--- DATA SECTION Enclosed Below ---

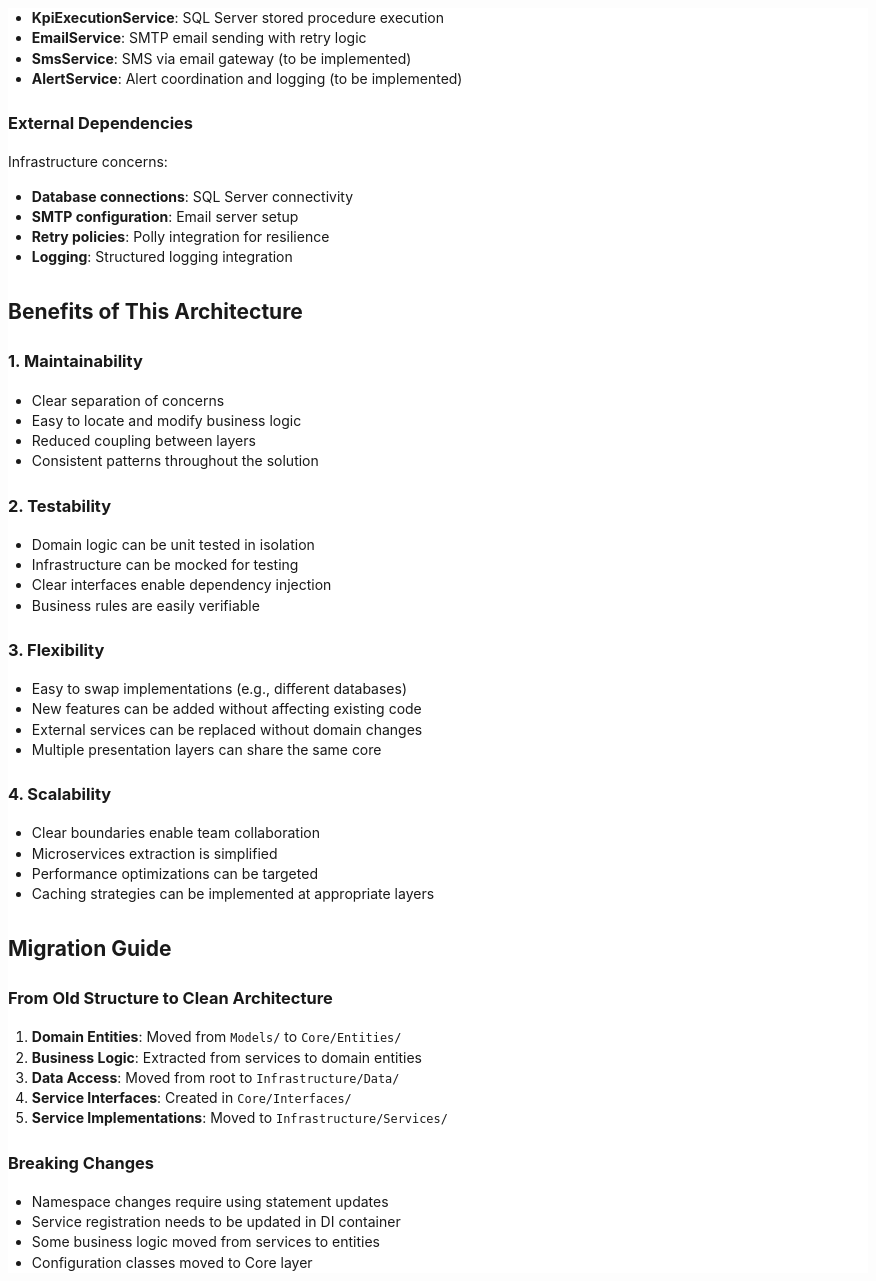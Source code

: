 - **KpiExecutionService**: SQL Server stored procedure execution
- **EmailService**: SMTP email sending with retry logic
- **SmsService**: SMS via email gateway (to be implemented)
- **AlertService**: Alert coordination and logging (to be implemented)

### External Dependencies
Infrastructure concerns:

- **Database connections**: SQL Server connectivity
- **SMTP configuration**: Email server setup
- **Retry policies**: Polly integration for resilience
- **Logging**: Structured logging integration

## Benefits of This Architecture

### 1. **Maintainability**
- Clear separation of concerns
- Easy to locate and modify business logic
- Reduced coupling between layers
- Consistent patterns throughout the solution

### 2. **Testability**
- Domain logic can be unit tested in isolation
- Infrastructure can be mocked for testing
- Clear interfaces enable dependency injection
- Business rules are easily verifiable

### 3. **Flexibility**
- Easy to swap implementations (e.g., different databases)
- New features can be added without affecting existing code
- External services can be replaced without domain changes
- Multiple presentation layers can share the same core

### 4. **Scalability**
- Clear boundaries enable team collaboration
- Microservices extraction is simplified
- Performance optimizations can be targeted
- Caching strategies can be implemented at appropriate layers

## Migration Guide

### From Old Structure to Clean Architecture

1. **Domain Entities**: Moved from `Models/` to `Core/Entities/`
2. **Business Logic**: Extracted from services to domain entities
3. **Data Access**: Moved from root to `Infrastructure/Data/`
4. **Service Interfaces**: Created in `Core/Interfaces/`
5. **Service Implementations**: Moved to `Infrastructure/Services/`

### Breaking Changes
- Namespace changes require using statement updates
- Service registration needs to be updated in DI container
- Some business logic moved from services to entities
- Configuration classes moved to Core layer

--- End of Enclosed DATA SECTION ---

Would you set down the entries exactly as given, minus their pictures?

Source code

: - **KpiExecutionService**: SQL Server stored procedure execution
- **EmailService**: SMTP email sending with retry logic
- **SmsService**: SMS via email gateway (to be implemented)
- **AlertService**: Alert coordination and logging (to be implemented)

### External Dependencies
Infrastructure concerns:

- **Database connections**: SQL Server connectivity
- **SMTP configuration**: Email server setup
- **Retry policies**: Polly integration for resilience
- **Logging**: Structured logging integration

## Benefits of This Architecture

### 1. **Maintainability**
- Clear separation of concerns
- Easy to locate and modify business logic
- Reduced coupling between layers
- Consistent patterns throughout the solution

### 2. **Testability**
- Domain logic can be unit tested in isolation
- Infrastructure can be mocked for testing
- Clear interfaces enable dependency injection
- Business rules are easily verifiable

### 3. **Flexibility**
- Easy to swap implementations (e.g., different databases)
- New features can be added without affecting existing code
- External services can be replaced without domain changes
- Multiple presentation layers can share the same core

### 4. **Scalability**
- Clear boundaries enable team collaboration
- Microservices extraction is simplified
- Performance optimizations can be targeted
- Caching strategies can be implemented at appropriate layers

## Migration Guide

### From Old Structure to Clean Architecture

1. **Domain Entities**: Moved from `Models/` to `Core/Entities/`
2. **Business Logic**: Extracted from services to domain entities
3. **Data Access**: Moved from root to `Infrastructure/Data/`
4. **Service Interfaces**: Created in `Core/Interfaces/`
5. **Service Implementations**: Moved to `Infrastructure/Services/`

### Breaking Changes
- Namespace changes require using statement updates
- Service registration needs to be updated in DI container
- Some business logic moved from services to entities
- Configuration classes moved to Core layer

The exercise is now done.